Low profits occur from two primary reasons:

  • The business has a revenue problem.
  • The business has a spending problem.

Cash In (aka Revenue) – Cash Out (Spending) = Cash in the Bank.

Bill Earle explains this simply with his words:

“If your outgo exceeds your income, then your upkeep will be your downfall.”

Here are two questions to ask yourself to determine the causes of your low profits:

  1. What revenue problems are leading to low profits?
  2. What spending problems are leading to low profits?

The answers to these two questions will direct you to the improvements to focus on in the next twelve months.


With the beginning of a new year a few weeks away, now is the time to determine the actions you will take to ensure that 2020 will be a better year than 2019.

Doing less in 2020 will give you better results if you are doing the right less.

Too often in business life, we get caught up in doing busywork that is a complete waste of time.

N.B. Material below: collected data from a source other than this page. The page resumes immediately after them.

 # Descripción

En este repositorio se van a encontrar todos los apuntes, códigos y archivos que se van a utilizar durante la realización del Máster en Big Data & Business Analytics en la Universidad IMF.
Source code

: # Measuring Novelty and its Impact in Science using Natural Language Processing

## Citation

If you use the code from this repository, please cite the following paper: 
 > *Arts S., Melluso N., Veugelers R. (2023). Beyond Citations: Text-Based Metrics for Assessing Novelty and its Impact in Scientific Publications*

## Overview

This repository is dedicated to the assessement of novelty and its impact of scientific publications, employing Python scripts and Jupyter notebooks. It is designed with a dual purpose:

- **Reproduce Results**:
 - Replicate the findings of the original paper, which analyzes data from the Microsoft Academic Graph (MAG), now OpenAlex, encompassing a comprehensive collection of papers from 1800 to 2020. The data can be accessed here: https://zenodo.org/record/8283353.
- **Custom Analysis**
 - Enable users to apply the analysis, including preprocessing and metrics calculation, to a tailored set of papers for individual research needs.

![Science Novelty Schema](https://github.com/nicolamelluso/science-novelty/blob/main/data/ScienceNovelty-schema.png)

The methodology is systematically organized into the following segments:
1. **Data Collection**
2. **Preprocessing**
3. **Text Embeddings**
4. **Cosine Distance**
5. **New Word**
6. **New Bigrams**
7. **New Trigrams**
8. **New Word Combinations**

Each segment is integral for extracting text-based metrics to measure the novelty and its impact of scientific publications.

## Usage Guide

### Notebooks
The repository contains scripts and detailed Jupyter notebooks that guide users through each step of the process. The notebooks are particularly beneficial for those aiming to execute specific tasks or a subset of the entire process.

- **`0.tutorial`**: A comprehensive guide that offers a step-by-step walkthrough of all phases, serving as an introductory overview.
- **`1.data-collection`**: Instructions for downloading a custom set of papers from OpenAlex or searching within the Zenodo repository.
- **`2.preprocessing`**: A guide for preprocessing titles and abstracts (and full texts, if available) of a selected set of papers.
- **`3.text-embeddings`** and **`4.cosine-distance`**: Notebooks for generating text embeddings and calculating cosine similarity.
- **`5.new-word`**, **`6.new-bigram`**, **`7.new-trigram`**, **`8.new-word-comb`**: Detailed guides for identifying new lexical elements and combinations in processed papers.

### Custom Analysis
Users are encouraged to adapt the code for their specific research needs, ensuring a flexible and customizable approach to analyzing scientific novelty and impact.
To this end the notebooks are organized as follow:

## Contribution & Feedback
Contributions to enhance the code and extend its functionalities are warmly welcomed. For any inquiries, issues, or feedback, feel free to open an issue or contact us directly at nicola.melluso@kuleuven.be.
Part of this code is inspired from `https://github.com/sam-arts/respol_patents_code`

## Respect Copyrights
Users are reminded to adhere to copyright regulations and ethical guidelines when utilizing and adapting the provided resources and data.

In my experience, I’ve gotten caught up in busy work because I was stuck in a perpetual loop of trying to do too much at the same time.

I’ve learned from the folly of my ways and have determined to simplify my business in 2020 by looking at the three areas of my business that matter most.  With each of these areas, I’ve chosen to focus on one thing for the next twelve months.

Here are the three areas and focuses that I’ll be applying my time, money, and resources to in 2020.

  • Sales & Marketing – Engage More Often With My Best Clients
  • Operations – Focus On One Improvement At A Time
  • Finance – Focus On Cash In The Bank

With this simplified approach and focus on my business, I’ll have a better year in 2020 than I had in 2019.